At the current rate of permitting, it could take years to catch up to the demand. There were four staff members at the Health Department tasked with processing the backlog of permit requests, according to the city’s report. Mr. Gallahue said staffing was “sufficient.”

Mr. Elgammal, 62, who was born in Egypt, is relatively lucky. He qualified for one of the new cart permits that had been stalled by the delayed city paperwork.

Until he receives the permit, which requires additional paperwork and an inspection of his cart, he must rely on his borrowed sticker. He said the man he rents it from, a former New York taxi driver who lives in Egypt, flies back to New York periodically to renew the license and collect his fee.

Mr.

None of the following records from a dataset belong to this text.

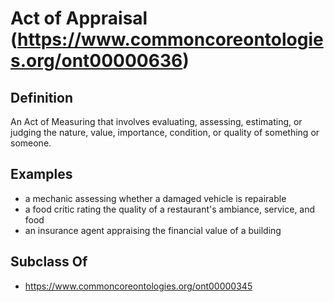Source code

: # Act of Appraisal (https://www.commoncoreontologies.org/ont00000636)

## Definition
An Act of Measuring that involves evaluating, assessing, estimating, or judging the nature, value, importance, condition, or quality of something or someone.

## Examples
- a mechanic assessing whether a damaged vehicle is repairable
- a food critic rating the quality of a restaurant's ambiance, service, and food
- an insurance agent appraising the financial value of a building

## Subclass Of
- https://www.commoncoreontologies.org/ont00000345

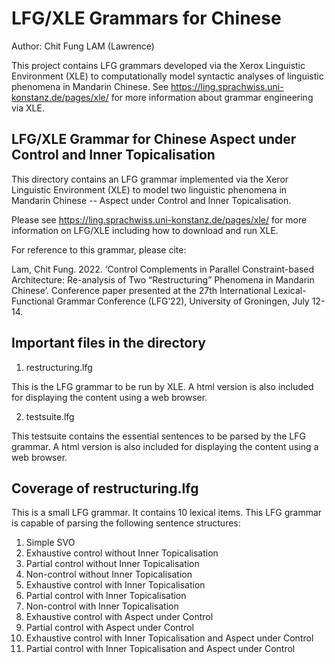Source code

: # LFG/XLE Grammars for Chinese

Author: Chit Fung LAM (Lawrence)

This project contains LFG grammars developed via the Xerox Linguistic Environment (XLE) to computationally model syntactic analyses of linguistic phenomena in Mandarin Chinese. See https://ling.sprachwiss.uni-konstanz.de/pages/xle/ for more information about grammar engineering via XLE.

LFG/XLE Grammar for Chinese Aspect under Control and Inner Topicalisation
-------------------------------------------------------------------------
This directory contains an LFG grammar implemented via the Xeror Linguistic Environment (XLE) to model two linguistic phenomena in Mandarin Chinese -- Aspect under Control and Inner Topicalisation.

Please see https://ling.sprachwiss.uni-konstanz.de/pages/xle/ for more information on LFG/XLE including how to download and run XLE.

For reference to this grammar, please cite:

Lam, Chit Fung. 2022. ‘Control Complements in Parallel Constraint-based Architecture: Re-analysis of Two “Restructuring” Phenomena in Mandarin Chinese’. Conference paper presented at the 27th International Lexical-Functional Grammar Conference (LFG’22), University of Groningen, July 12-14.

Important files in the directory
--------------------------------
1. restructuring.lfg

This is the LFG grammar to be run by XLE.
A html version is also included for displaying the content using a web browser.

2. testsuite.lfg

This testsuite contains the essential sentences to be parsed by the LFG grammar.
A html version is also included for displaying the content using a web browser.

Coverage of restructuring.lfg
-----------------
This is a small LFG grammar. It contains 10 lexical items. This LFG grammar is capable of parsing the following sentence structures:

1. Simple SVO
2. Exhaustive control without Inner Topicalisation
3. Partial control without Inner Topicalisation
4. Non-control without Inner Topicalisation
5. Exhaustive control with Inner Topicalisation
6. Partial control with Inner Topicalisation
7. Non-control with Inner Topicalisation
8. Exhaustive control with Aspect under Control
9. Partial control with Aspect under Control
10. Exhaustive control with Inner Topicalisation and Aspect under Control
11. Partial control with Inner Topicalisation and Aspect under Control
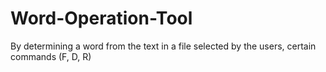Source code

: # Word-Operation-Tool
By determining a word from the text in a file selected by the users, certain commands (F, D, R) 
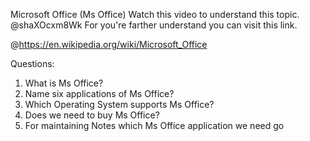 Microsoft Office (Ms Office)
Watch this video to understand this topic.
@shaXOcxm8Wk 
For you're farther understand you can visit this link.



@https://en.wikipedia.org/wiki/Microsoft_Office


Questions:
1.  What is Ms Office?
2.  Name six applications of Ms Office?
3.  Which Operating System supports Ms Office?
4.  Does we need to buy Ms Office?
5.  For maintaining Notes which Ms Office application we need go
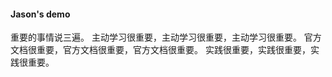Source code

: #### Jason's demo

重要的事情说三遍。
主动学习很重要，主动学习很重要，主动学习很重要。
官方文档很重要，官方文档很重要，官方文档很重要。
实践很重要，实践很重要，实践很重要。


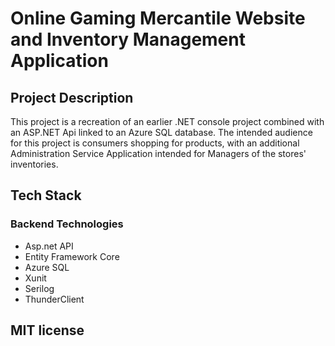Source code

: # Online Gaming Mercantile Website and Inventory Management Application
## Project Description
This project is a recreation of an earlier .NET console project combined with an ASP.NET Api linked to an Azure SQL database. The intended audience for this project is consumers shopping for products, with an additional Administration Service Application intended for Managers of the stores' inventories.  
## Tech Stack
### Backend Technologies
- Asp.net API
- Entity Framework Core
- Azure SQL
- Xunit
- Serilog
- ThunderClient
## MIT license
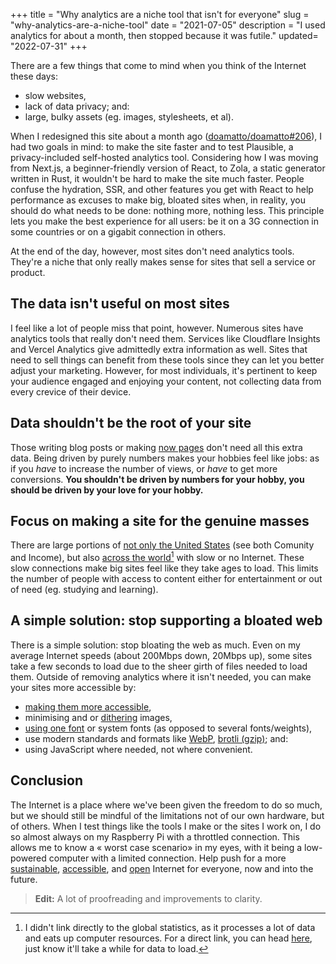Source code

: +++
title = "Why analytics are a niche tool that isn't for everyone"
slug = "why-analytics-are-a-niche-tool"
date = "2021-07-05"
description = "I used analytics for about a month, then stopped because it was futile."
updated= "2022-07-31"
+++

There are a few things that come to mind when you think of the Internet these days:
- slow websites,
- lack of data privacy; and:
- large, bulky assets (eg. images, stylesheets, et al).

When I redesigned this site about a month ago ([doamatto/doamatto#206](https://github.com/doamatto/maatt.fr/pull/206)), I had two goals in mind: to make the site faster and to test Plausible, a privacy-included self-hosted analytics tool. Considering how I was moving from Next.js, a beginner-friendly version of React, to Zola, a static generator written in Rust, it wouldn't be hard to make the site much faster. People confuse the hydration, SSR, and other features you get with React to help performance as excuses to make big, bloated sites when, in reality, you should do what needs to be done: nothing more, nothing less. This principle lets you make the best experience for all users: be it on a 3G connection in some countries or on a gigabit connection in others.

At the end of the day, however, most sites don't need analytics tools. They're a niche that only really makes sense for sites that sell a service or product.

## The data isn't useful on most sites
I feel like a lot of people miss that point, however. Numerous sites have analytics tools that really don't need them. Services like Cloudflare Insights and Vercel Analytics give admittedly extra information as well. Sites that need to sell things can benefit from these tools since they can let you better adjust your marketing. However, for most individuals, it's pertinent to keep your audience engaged and enjoying your content, not collecting data from every crevice of their device.

## Data shouldn't be the root of your site
Those writing blog posts or making [now pages](https://nownownow.com/about) don't need all this extra data. Being driven by purely numbers makes your hobbies feel like jobs: as if you *have* to increase the number of views, or *have* to get more conversions. **You shouldn't be driven by numbers for your hobby, you should be driven by your love for your hobby.**

## Focus on making a site for the genuine masses
There are large portions of [not only the United States](https://www.pewresearch.org/internet/fact-sheet/internet-broadband/#who-has-home-broadband) (see both Comunity and Income), but also [across the world](https://www.measurementlab.net/visualizations/)[^1] with slow or no Internet. These slow connections make big sites feel like they take ages to load. This limits the number of people with access to content either for entertainment or out of need (eg. studying and learning).

## A simple solution: stop supporting a bloated web
There is a simple solution: stop bloating the web as much. Even on my average Internet speeds (about 200Mbps down, 20Mbps up), some sites take a few seconds to load due to the sheer girth of files needed to load them. Outside of removing analytics where it isn't needed, you can make your sites more accessible by:
- [making them more accessible](https://www.a11yproject.com/),
- minimising and or [dithering](https://www.cs.princeton.edu/courses/archive/fall00/cs426/lectures/dither/dither.pdf) images,
- [using one font](https://web.dev/font-best-practices/) or system fonts (as opposed to several fonts/weights),
- use modern standards and formats like [WebP](https://web.dev/serve-images-webp/), [brotli (gzip)](https://web.dev/codelab-text-compression-brotli/); and:
- using JavaScript where needed, not where convenient.

## Conclusion
The Internet is a place where we've been given the freedom to do so much, but we should still be mindful of the limitations not of our own hardware, but of others. When I test things like the tools I make or the sites I work on, I do so almost always on my Raspberry Pi with a throttled connection. This allows me to know a « worst case scenario» in my eyes, with it being a low-powered computer with a limited connection. Help push for a more [sustainable](https://www.sustainablewebmanifesto.com/), [accessible](https://www.a11yproject.com/values/), and [open](https://www.mozilla.org/en-US/about/manifesto/) Internet for everyone, now and into the future.

> **Edit:** A lot of proofreading and improvements to clarity.

[^1]: I didn't link directly to the global statistics, as it processes a lot of data and eats up computer resources. For a direct link, you can head [here](https://datastudio.google.com/s/r6ZnlTmHfwE), just know it'll take a while for data to load.

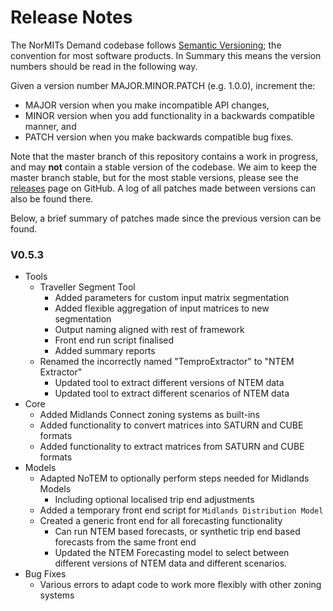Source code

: # Release Notes

The NorMITs Demand codebase follows [Semantic Versioning](https://semver.org/); the convention
for most software products. In Summary this means the version numbers should be read in the
following way.

Given a version number MAJOR.MINOR.PATCH (e.g. 1.0.0), increment the:

- MAJOR version when you make incompatible API changes,
- MINOR version when you add functionality in a backwards compatible manner, and
- PATCH version when you make backwards compatible bug fixes.

Note that the master branch of this repository contains a work in progress, and  may **not**
contain a stable version of the codebase. We aim to keep the master branch stable, but for the
most stable versions, please see the
[releases](https://github.com/Transport-for-the-North/NorMITs-Demand/releases)
page on GitHub. A log of all patches made between versions can also be found
there.

Below, a brief summary of patches made since the previous version can be found.

### V0.5.3
- Tools
  - Traveller Segment Tool
    - Added parameters for custom input matrix segmentation
    - Added flexible aggregation of input matrices to new segmentation
    - Output naming aligned with rest of framework
    - Front end run script finalised
    - Added summary reports
  - Renamed the incorrectly named "TemproExtractor" to "NTEM Extractor"
    - Updated tool to extract different versions of NTEM data
    - Updated tool to extract different scenarios of NTEM data
- Core
  - Added Midlands Connect zoning systems as built-ins
  - Added functionality to convert matrices into SATURN and CUBE formats
  - Added functionality to extract matrices from SATURN and CUBE formats
- Models
  - Adapted NoTEM to optionally perform steps needed for Midlands Models
    -  Including optional localised trip end adjustments
  - Added a temporary front end script for `Midlands Distribution Model`
  - Created a generic front end for all forecasting functionality
    - Can run NTEM based forecasts, or synthetic trip end based forecasts from 
      the same front end
    - Updated the NTEM Forecasting model to select between different versions
      of NTEM data and different scenarios.
- Bug Fixes
  - Various errors to adapt code to work more flexibly with other zoning systems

Elgammal has little protection in the arrangement. Days after he renewed the lease in 2020, the city shut down because of the pandemic, and he had no recourse to seek a refund. Last year, when the man returned from Egypt and Mr. Elgammal paid him another $20,000, he said the man joked that he was doing him a favor by not charging for the flight from Egypt.

Many other vendors cannot even be considered for the new permits. Saraí Rodríguez, 38, has been selling Mexican antojitos, or snack foods, from a cart near Herald Square in Manhattan since 2018. But to get on the waiting list for one of the newly released cart permits, Ms. Rodriguez would need to have passed a food safety class before March 2017.

She expects that she will once again have to pay a broker up to $19,000 to lease someone else’s cart permit later this month.

“I own the cart, but it feels like it’s not mine,” she said in Spanish.

Ms. Rodríguez, who lives with her four children in Corona, Queens, said she works six days a week and makes about $4,000 a month. Living and business expenses deplete most of it: $1,700 a month for a three-bedroom basement apartment, $400 a month for garage storage of her cart, and thousands of dollars set aside, in cash, for a borrowed permit.

“My biggest American dream is to own a restaurant one day,” she said, but she hasn’t been able to save enough for storefront rent.